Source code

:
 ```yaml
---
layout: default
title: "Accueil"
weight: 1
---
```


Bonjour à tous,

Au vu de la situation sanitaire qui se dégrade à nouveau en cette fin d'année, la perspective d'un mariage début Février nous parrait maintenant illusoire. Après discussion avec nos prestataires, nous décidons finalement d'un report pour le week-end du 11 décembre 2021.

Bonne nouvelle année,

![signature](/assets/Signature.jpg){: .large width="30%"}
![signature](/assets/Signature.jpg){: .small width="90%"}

▬▬▬

◆ **TASK GOAL**: Having read the records above, reproduce each one exactly.

◆ **ANSWER SPACE**:
Source code

:
 ```yaml
---
layout: default
title: "Accueil"
weight: 1
---
```


Bonjour à tous,

Au vu de la situation sanitaire qui se dégrade à nouveau en cette fin d'année, la perspective d'un mariage début Février nous parrait maintenant illusoire. Après discussion avec nos prestataires, nous décidons finalement d'un report pour le week-end du 11 décembre 2021.

Bonne nouvelle année,

![signature](/assets/Signature.jpg){: .large width="30%"}
![signature](/assets/Signature.jpg){: .small width="90%"}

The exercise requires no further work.